What if the comments contain apostrophes?
That might break the quotes in the command.
What if the PATH variable causes the system() function to call the wrong program?
What if the program we’re calling needs to have a specific set of environment variables set up first?

The system() function is easy to use, but most of the time, you’re going to need something more structured—some way of calling a specific program, with a set of command-line arguments and maybe even some environment variables.

Geek Bits

What’s the kernel?

On most machines, system calls are functions that live inside the kernel of the operating system. But what is the kernel? You never actually see the kernel on the screen, but it’s always there, controlling your computer. The kernel is the most important program on your computer, and it’s in charge of three things:

Processes

No program can run on the system without the kernel loading it into memory. The kernel creates processes and makes sure they get the resources they need. The kernel also watches for processes that become too greedy or crash.

Memory

Your machine has a limited supply of memory, so the kernel has to carefully ration the amount of memory each process can take. The kernel can increase the virtual memory size by quietly loading and unloading sections of memory to disk.

Hardware

The kernel uses device drivers to talk to the equipment that’s plugged into the computer. Your program can use the keyboard and the screen and the graphics processor without knowing too much about them, because the kernel talks to them on your behalf.

System calls are the functions that your program uses to talk to the kernel.

The exec() functions give you more control

When you call the system() function, the operating system has to interpret the command string and decide which programs to run and how to run them. And that’s where the problem is: the operating system needs to interpret the string, and you’ve already seen how easy it is to get that wrong. So, the solution is to remove the ambiguity and tell the operating system precisely which program you want to run. That’s what the exec() functions are for.

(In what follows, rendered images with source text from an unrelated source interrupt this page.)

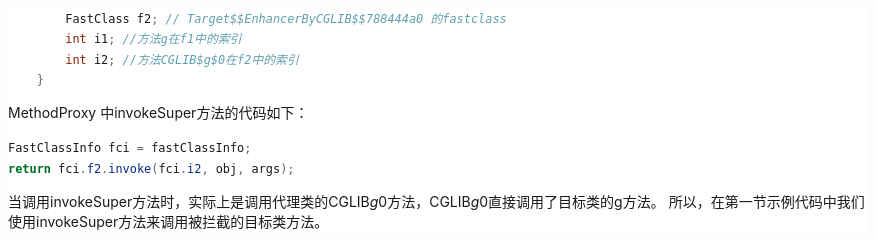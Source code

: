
 ``` java
        FastClass f2; // Target$$EnhancerByCGLIB$$788444a0 的fastclass
        int i1; //方法g在f1中的索引
        int i2; //方法CGLIB$g$0在f2中的索引
    }
```
MethodProxy 中invokeSuper方法的代码如下：
``` java
FastClassInfo fci = fastClassInfo;
return fci.f2.invoke(fci.i2, obj, args);
```
当调用invokeSuper方法时，实际上是调用代理类的CGLIB$g$0方法，CGLIB$g$0直接调用了目标类的g方法。
所以，在第一节示例代码中我们使用invokeSuper方法来调用被拦截的目标类方法。
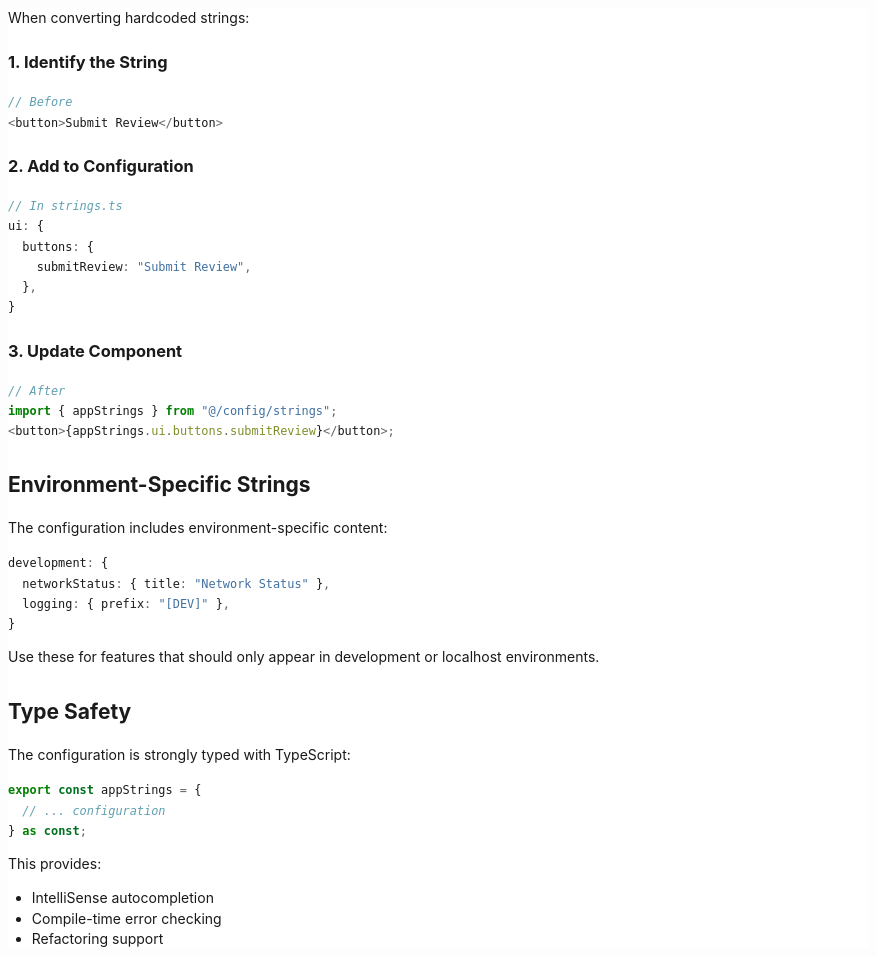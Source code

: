 When converting hardcoded strings:

### 1. Identify the String

```typescript
// Before
<button>Submit Review</button>
```

### 2. Add to Configuration

```typescript
// In strings.ts
ui: {
  buttons: {
    submitReview: "Submit Review",
  },
}
```

### 3. Update Component

```typescript
// After
import { appStrings } from "@/config/strings";
<button>{appStrings.ui.buttons.submitReview}</button>;
```

## Environment-Specific Strings

The configuration includes environment-specific content:

```typescript
development: {
  networkStatus: { title: "Network Status" },
  logging: { prefix: "[DEV]" },
}
```

Use these for features that should only appear in development or localhost environments.

## Type Safety

The configuration is strongly typed with TypeScript:

```typescript
export const appStrings = {
  // ... configuration
} as const;
```

This provides:

- IntelliSense autocompletion
- Compile-time error checking
- Refactoring support
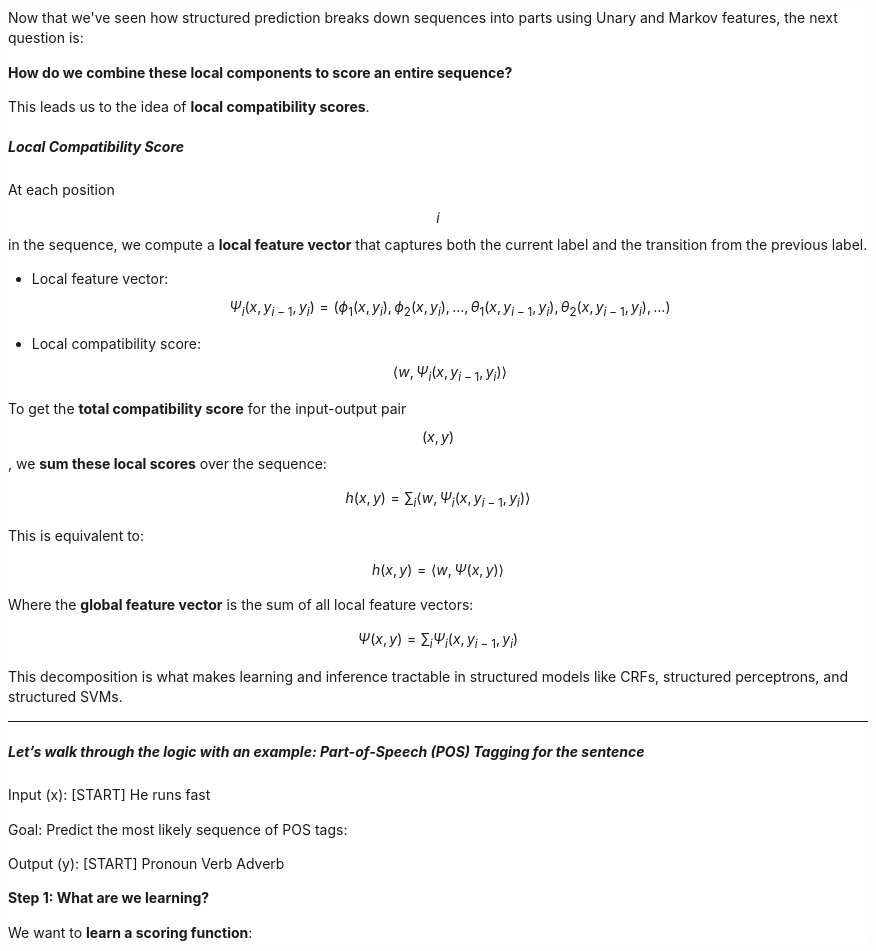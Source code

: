 
Now that we've seen how structured prediction breaks down sequences into parts using Unary and Markov features, the next question is:

**How do we combine these local components to score an entire sequence?**

This leads us to the idea of **local compatibility scores**.

##### **Local Compatibility Score**

At each position $$i$$ in the sequence, we compute a **local feature vector** that captures both the current label and the transition from the previous label.

- Local feature vector:
  $$
  \Psi_i(x, y_{i-1}, y_i) = \big( \phi_1(x, y_i), \phi_2(x, y_i), \dots, \theta_1(x, y_{i-1}, y_i), \theta_2(x, y_{i-1}, y_i), \dots \big)
  $$

- Local compatibility score:
  $$
  \langle w, \Psi_i(x, y_{i-1}, y_i) \rangle
  $$

To get the **total compatibility score** for the input-output pair $$(x, y)$$, we **sum these local scores** over the sequence:

$$
h(x, y) = \sum_i \langle w, \Psi_i(x, y_{i-1}, y_i) \rangle
$$

This is equivalent to:

$$
h(x, y) = \langle w, \Psi(x, y) \rangle
$$

Where the **global feature vector** is the sum of all local feature vectors:

$$
\Psi(x, y) = \sum_i \Psi_i(x, y_{i-1}, y_i)
$$

This decomposition is what makes learning and inference tractable in structured models like CRFs, structured perceptrons, and structured SVMs.

---

##### **Let’s walk through the logic with an example: Part-of-Speech (POS) Tagging for the sentence**

Input (x): [START] He runs fast

Goal: Predict the most likely sequence of POS tags:

Output (y): [START] Pronoun Verb Adverb

**Step 1: What are we learning?**

We want to **learn a scoring function**:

exec() functions replace the current process

A process is just a program running in memory. If you type taskmgr on Windows or ps -ef on most other machines, you’ll see the processes running on your system. The operating system tracks each process with a number called the process identifier ( PID).

The exec() functions replace the current process by running some other program. You can say which command-line arguments or environment variables to use, and when the new program starts it will have exactly the same PID as the old one. It’s like a relay race, where your program hands over its process to the new program.

A process is a program running in memory.

There are many exec() functions

Over time, programmers have created several different versions of exec(). Each version has a slightly different name and its own set of parameters. Even though there are lots of versions, there are really just two groups of exec() functions: the list functions and the array functions.

The exec() functions are in unistd.h.

The list functions: execl(), execlp(), execle()

The list functions accept command-line arguments as a list of parameters, like this:

The program.
This might be the full pathname of the program— execl()/ execle()—or just a command name to search for— execlp()—but the first parameter tells the exec() function what program it will run.
The command-line arguments.
You need to list one by one the command-line arguments you want to use. Remember: the first command-line argument is always the name of the program. That means the first two parameters passed to a list version of exec() should always be the same string.
NULL.
That’s right. After the last command-line argument, you need a NULL. This tells the function that there are no more arguments.
Environment variables (maybe).
If you call an exec() function whose name ends with ...e(), you can also pass an array of environment variables. This is just an array of strings like "POWER=4", "SPEED=17", "PORT=OPEN", ....

Watch it!

Spaces in command line arguments can confuse MinGW.

If you pass two arguments “I like” and “turtles,” MinGW programs might send three arguments: “I,” “like,” and “turtles.”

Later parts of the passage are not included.